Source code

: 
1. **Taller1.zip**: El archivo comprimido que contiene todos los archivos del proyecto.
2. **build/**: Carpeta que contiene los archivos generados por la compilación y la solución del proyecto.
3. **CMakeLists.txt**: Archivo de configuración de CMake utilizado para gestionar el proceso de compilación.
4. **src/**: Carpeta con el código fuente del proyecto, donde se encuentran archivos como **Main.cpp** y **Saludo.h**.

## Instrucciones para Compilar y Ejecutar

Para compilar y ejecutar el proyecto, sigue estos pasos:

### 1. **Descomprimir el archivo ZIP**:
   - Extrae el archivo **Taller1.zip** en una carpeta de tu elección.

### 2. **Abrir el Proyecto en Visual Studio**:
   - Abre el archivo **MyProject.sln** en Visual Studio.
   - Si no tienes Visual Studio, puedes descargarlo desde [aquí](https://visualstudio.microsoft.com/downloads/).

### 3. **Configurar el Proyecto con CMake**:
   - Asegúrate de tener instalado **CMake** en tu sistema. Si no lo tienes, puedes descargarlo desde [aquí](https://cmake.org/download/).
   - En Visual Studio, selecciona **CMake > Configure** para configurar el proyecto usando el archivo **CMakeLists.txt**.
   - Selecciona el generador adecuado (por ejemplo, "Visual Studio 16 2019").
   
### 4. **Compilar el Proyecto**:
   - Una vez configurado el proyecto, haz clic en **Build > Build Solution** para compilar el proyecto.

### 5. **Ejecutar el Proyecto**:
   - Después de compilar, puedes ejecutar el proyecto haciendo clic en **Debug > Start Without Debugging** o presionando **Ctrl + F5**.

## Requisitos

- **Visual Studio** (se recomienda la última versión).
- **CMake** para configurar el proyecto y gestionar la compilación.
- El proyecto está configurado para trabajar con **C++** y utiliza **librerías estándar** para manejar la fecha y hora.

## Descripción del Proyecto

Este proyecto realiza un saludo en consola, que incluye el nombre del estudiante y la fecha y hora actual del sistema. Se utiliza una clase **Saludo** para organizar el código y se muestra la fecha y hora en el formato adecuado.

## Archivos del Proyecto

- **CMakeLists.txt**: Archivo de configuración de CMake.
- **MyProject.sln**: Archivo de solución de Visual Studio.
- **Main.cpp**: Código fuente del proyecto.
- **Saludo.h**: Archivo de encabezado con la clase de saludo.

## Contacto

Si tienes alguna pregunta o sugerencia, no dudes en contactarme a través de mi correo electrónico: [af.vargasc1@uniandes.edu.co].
..............................
EXERCISE REQUIREMENTS
Print the listing once more, exactly as it stands above.

REPLY TO THE TASK
Source code

: 
1. **Taller1.zip**: El archivo comprimido que contiene todos los archivos del proyecto.
2. **build/**: Carpeta que contiene los archivos generados por la compilación y la solución del proyecto.
3. **CMakeLists.txt**: Archivo de configuración de CMake utilizado para gestionar el proceso de compilación.
4. **src/**: Carpeta con el código fuente del proyecto, donde se encuentran archivos como **Main.cpp** y **Saludo.h**.

## Instrucciones para Compilar y Ejecutar

Para compilar y ejecutar el proyecto, sigue estos pasos:

### 1. **Descomprimir el archivo ZIP**:
   - Extrae el archivo **Taller1.zip** en una carpeta de tu elección.

### 2. **Abrir el Proyecto en Visual Studio**:
   - Abre el archivo **MyProject.sln** en Visual Studio.
   - Si no tienes Visual Studio, puedes descargarlo desde [aquí](https://visualstudio.microsoft.com/downloads/).

### 3. **Configurar el Proyecto con CMake**:
   - Asegúrate de tener instalado **CMake** en tu sistema. Si no lo tienes, puedes descargarlo desde [aquí](https://cmake.org/download/).
   - En Visual Studio, selecciona **CMake > Configure** para configurar el proyecto usando el archivo **CMakeLists.txt**.
   - Selecciona el generador adecuado (por ejemplo, "Visual Studio 16 2019").
   
### 4. **Compilar el Proyecto**:
   - Una vez configurado el proyecto, haz clic en **Build > Build Solution** para compilar el proyecto.

### 5. **Ejecutar el Proyecto**:
   - Después de compilar, puedes ejecutar el proyecto haciendo clic en **Debug > Start Without Debugging** o presionando **Ctrl + F5**.

## Requisitos

- **Visual Studio** (se recomienda la última versión).
- **CMake** para configurar el proyecto y gestionar la compilación.
- El proyecto está configurado para trabajar con **C++** y utiliza **librerías estándar** para manejar la fecha y hora.

## Descripción del Proyecto

Este proyecto realiza un saludo en consola, que incluye el nombre del estudiante y la fecha y hora actual del sistema. Se utiliza una clase **Saludo** para organizar el código y se muestra la fecha y hora en el formato adecuado.

## Archivos del Proyecto

- **CMakeLists.txt**: Archivo de configuración de CMake.
- **MyProject.sln**: Archivo de solución de Visual Studio.
- **Main.cpp**: Código fuente del proyecto.
- **Saludo.h**: Archivo de encabezado con la clase de saludo.

## Contacto

Si tienes alguna pregunta o sugerencia, no dudes en contactarme a través de mi correo electrónico: [af.vargasc1@uniandes.edu.co].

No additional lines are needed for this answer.